_Listed entries_:
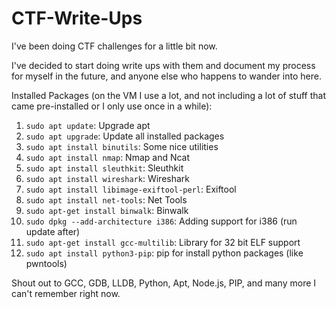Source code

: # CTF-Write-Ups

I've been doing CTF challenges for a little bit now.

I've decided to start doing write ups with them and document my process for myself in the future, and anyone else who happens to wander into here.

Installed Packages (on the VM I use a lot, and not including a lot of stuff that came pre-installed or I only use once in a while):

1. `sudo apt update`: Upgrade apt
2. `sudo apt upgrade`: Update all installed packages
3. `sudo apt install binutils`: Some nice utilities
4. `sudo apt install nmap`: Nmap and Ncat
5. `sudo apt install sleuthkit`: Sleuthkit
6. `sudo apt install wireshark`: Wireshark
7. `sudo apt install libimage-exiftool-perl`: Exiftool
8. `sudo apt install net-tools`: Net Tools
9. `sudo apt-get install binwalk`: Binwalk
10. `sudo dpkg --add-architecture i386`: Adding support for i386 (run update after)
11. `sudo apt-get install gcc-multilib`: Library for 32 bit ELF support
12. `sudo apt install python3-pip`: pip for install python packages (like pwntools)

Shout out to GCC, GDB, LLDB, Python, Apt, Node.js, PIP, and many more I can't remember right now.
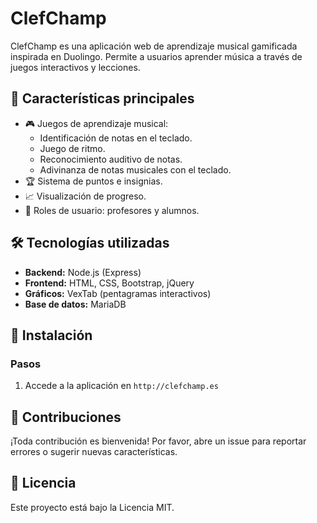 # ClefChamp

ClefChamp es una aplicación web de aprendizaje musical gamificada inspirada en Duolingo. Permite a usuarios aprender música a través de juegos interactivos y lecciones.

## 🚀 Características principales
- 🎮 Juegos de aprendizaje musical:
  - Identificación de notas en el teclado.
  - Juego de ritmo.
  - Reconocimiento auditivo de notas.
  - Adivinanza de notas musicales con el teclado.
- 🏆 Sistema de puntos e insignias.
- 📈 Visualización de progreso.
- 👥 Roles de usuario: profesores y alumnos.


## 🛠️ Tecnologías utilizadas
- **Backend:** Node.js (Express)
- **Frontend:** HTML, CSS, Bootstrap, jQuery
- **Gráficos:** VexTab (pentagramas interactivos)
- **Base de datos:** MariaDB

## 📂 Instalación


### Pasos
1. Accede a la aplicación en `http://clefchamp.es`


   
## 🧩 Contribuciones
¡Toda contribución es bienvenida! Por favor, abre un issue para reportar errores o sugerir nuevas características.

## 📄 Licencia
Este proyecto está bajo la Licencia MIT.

_Exercise details_: Reproduce each entry exactly as written, but leave out the images.

_Problem solution_:
Source code

: # CTF-Write-Ups

I've been doing CTF challenges for a little bit now.

I've decided to start doing write ups with them and document my process for myself in the future, and anyone else who happens to wander into here.

Installed Packages (on the VM I use a lot, and not including a lot of stuff that came pre-installed or I only use once in a while):

1. `sudo apt update`: Upgrade apt
2. `sudo apt upgrade`: Update all installed packages
3. `sudo apt install binutils`: Some nice utilities
4. `sudo apt install nmap`: Nmap and Ncat
5. `sudo apt install sleuthkit`: Sleuthkit
6. `sudo apt install wireshark`: Wireshark
7. `sudo apt install libimage-exiftool-perl`: Exiftool
8. `sudo apt install net-tools`: Net Tools
9. `sudo apt-get install binwalk`: Binwalk
10. `sudo dpkg --add-architecture i386`: Adding support for i386 (run update after)
11. `sudo apt-get install gcc-multilib`: Library for 32 bit ELF support
12. `sudo apt install python3-pip`: pip for install python packages (like pwntools)

Shout out to GCC, GDB, LLDB, Python, Apt, Node.js, PIP, and many more I can't remember right now.
 # ClefChamp

ClefChamp es una aplicación web de aprendizaje musical gamificada inspirada en Duolingo. Permite a usuarios aprender música a través de juegos interactivos y lecciones.

## 🚀 Características principales
- 🎮 Juegos de aprendizaje musical:
  - Identificación de notas en el teclado.
  - Juego de ritmo.
  - Reconocimiento auditivo de notas.
  - Adivinanza de notas musicales con el teclado.
- 🏆 Sistema de puntos e insignias.
- 📈 Visualización de progreso.
- 👥 Roles de usuario: profesores y alumnos.


## 🛠️ Tecnologías utilizadas
- **Backend:** Node.js (Express)
- **Frontend:** HTML, CSS, Bootstrap, jQuery
- **Gráficos:** VexTab (pentagramas interactivos)
- **Base de datos:** MariaDB

## 📂 Instalación


### Pasos
1. Accede a la aplicación en `http://clefchamp.es`


   
## 🧩 Contribuciones
¡Toda contribución es bienvenida! Por favor, abre un issue para reportar errores o sugerir nuevas características.

## 📄 Licencia
Este proyecto está bajo la Licencia MIT.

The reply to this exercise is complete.